── Data extracts

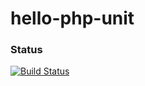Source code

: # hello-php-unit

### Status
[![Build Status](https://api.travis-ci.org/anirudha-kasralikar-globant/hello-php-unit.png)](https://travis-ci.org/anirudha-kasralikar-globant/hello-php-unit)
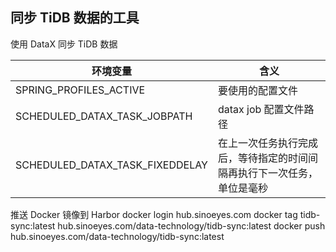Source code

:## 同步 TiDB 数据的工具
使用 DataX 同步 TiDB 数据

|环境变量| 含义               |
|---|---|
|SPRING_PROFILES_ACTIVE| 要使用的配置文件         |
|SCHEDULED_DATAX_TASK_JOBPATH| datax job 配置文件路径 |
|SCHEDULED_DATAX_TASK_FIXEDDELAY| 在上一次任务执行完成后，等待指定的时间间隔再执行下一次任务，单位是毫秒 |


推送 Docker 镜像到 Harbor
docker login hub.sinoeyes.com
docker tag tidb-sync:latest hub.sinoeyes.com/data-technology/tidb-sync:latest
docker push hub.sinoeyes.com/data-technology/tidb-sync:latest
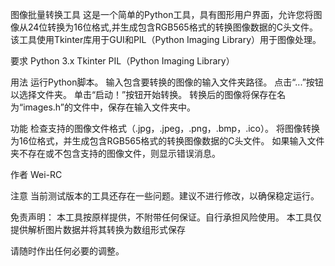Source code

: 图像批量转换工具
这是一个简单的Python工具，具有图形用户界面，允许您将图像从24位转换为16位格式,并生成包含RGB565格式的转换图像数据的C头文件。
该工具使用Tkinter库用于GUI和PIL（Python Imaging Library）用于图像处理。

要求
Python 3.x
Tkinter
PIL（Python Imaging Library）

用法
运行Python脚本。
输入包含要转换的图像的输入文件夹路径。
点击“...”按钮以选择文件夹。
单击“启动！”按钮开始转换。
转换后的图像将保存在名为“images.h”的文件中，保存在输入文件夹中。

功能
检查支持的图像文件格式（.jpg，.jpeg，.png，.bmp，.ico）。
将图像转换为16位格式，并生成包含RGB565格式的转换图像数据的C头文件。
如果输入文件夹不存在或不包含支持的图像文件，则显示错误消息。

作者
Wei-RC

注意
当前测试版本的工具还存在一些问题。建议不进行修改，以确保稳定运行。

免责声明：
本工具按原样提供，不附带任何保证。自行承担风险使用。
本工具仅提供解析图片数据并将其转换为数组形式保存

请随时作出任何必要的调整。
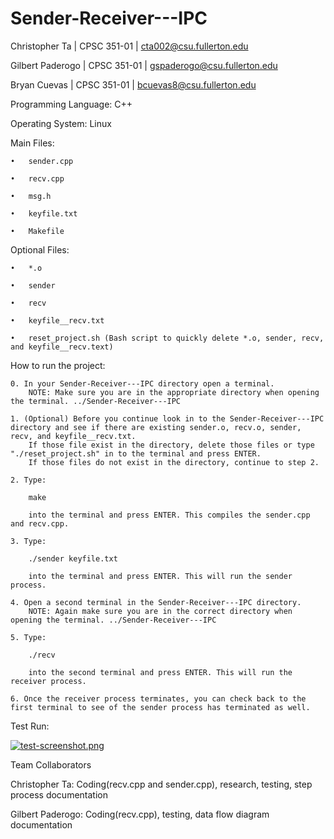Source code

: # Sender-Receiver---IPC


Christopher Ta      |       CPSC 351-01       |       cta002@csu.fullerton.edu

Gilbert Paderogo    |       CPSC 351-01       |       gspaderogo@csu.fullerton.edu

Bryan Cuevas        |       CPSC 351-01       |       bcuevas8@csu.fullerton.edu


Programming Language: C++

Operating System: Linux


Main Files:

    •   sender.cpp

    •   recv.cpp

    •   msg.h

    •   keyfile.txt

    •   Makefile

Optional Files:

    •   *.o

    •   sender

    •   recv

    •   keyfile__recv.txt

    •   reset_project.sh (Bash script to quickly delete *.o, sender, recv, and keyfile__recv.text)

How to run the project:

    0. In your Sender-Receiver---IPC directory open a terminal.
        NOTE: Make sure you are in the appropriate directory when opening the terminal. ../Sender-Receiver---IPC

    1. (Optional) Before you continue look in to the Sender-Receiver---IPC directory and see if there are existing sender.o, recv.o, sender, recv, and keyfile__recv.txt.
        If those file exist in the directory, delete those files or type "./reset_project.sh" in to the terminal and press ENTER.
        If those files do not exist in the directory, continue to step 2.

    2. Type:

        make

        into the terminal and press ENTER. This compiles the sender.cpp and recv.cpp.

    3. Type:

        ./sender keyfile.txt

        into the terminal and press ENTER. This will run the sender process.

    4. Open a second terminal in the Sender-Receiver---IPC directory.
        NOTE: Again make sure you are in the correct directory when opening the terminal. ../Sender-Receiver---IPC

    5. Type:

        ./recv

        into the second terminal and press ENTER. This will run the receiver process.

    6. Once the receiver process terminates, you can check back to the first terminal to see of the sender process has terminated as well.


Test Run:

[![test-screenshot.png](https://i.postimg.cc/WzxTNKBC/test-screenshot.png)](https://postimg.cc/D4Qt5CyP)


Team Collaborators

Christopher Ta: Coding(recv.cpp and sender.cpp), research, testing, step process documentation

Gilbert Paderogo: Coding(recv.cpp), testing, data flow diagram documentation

────

Quote the listing above in full, except for the pictures.

Source code

: # hello-php-unit

### Status
[![Build Status](https://api.travis-ci.org/anirudha-kasralikar-globant/hello-php-unit.png)](https://travis-ci.org/anirudha-kasralikar-globant/hello-php-unit)
Source code

:## 同步 TiDB 数据的工具
使用 DataX 同步 TiDB 数据

|环境变量| 含义               |
|---|---|
|SPRING_PROFILES_ACTIVE| 要使用的配置文件         |
|SCHEDULED_DATAX_TASK_JOBPATH| datax job 配置文件路径 |
|SCHEDULED_DATAX_TASK_FIXEDDELAY| 在上一次任务执行完成后，等待指定的时间间隔再执行下一次任务，单位是毫秒 |


推送 Docker 镜像到 Harbor
docker login hub.sinoeyes.com
docker tag tidb-sync:latest hub.sinoeyes.com/data-technology/tidb-sync:latest
docker push hub.sinoeyes.com/data-technology/tidb-sync:latest
Source code

: 图像批量转换工具
这是一个简单的Python工具，具有图形用户界面，允许您将图像从24位转换为16位格式,并生成包含RGB565格式的转换图像数据的C头文件。
该工具使用Tkinter库用于GUI和PIL（Python Imaging Library）用于图像处理。

要求
Python 3.x
Tkinter
PIL（Python Imaging Library）

用法
运行Python脚本。
输入包含要转换的图像的输入文件夹路径。
点击“...”按钮以选择文件夹。
单击“启动！”按钮开始转换。
转换后的图像将保存在名为“images.h”的文件中，保存在输入文件夹中。

功能
检查支持的图像文件格式（.jpg，.jpeg，.png，.bmp，.ico）。
将图像转换为16位格式，并生成包含RGB565格式的转换图像数据的C头文件。
如果输入文件夹不存在或不包含支持的图像文件，则显示错误消息。

作者
Wei-RC

注意
当前测试版本的工具还存在一些问题。建议不进行修改，以确保稳定运行。

免责声明：
本工具按原样提供，不附带任何保证。自行承担风险使用。
本工具仅提供解析图片数据并将其转换为数组形式保存

请随时作出任何必要的调整。
Source code

: # Sender-Receiver---IPC


Christopher Ta      |       CPSC 351-01       |       cta002@csu.fullerton.edu

Gilbert Paderogo    |       CPSC 351-01       |       gspaderogo@csu.fullerton.edu

Bryan Cuevas        |       CPSC 351-01       |       bcuevas8@csu.fullerton.edu


Programming Language: C++

Operating System: Linux


Main Files:

    •   sender.cpp

    •   recv.cpp

    •   msg.h

    •   keyfile.txt

    •   Makefile

Optional Files:

    •   *.o

    •   sender

    •   recv

    •   keyfile__recv.txt

    •   reset_project.sh (Bash script to quickly delete *.o, sender, recv, and keyfile__recv.text)

How to run the project:

    0. In your Sender-Receiver---IPC directory open a terminal.
        NOTE: Make sure you are in the appropriate directory when opening the terminal. ../Sender-Receiver---IPC

    1. (Optional) Before you continue look in to the Sender-Receiver---IPC directory and see if there are existing sender.o, recv.o, sender, recv, and keyfile__recv.txt.
        If those file exist in the directory, delete those files or type "./reset_project.sh" in to the terminal and press ENTER.
        If those files do not exist in the directory, continue to step 2.

    2. Type:

        make

        into the terminal and press ENTER. This compiles the sender.cpp and recv.cpp.

    3. Type:

        ./sender keyfile.txt

        into the terminal and press ENTER. This will run the sender process.

    4. Open a second terminal in the Sender-Receiver---IPC directory.
        NOTE: Again make sure you are in the correct directory when opening the terminal. ../Sender-Receiver---IPC

    5. Type:

        ./recv

        into the second terminal and press ENTER. This will run the receiver process.

    6. Once the receiver process terminates, you can check back to the first terminal to see of the sender process has terminated as well.


Test Run:

[![test-screenshot.png](https://i.postimg.cc/WzxTNKBC/test-screenshot.png)](https://postimg.cc/D4Qt5CyP)


Team Collaborators

Christopher Ta: Coding(recv.cpp and sender.cpp), research, testing, step process documentation

Gilbert Paderogo: Coding(recv.cpp), testing, data flow diagram documentation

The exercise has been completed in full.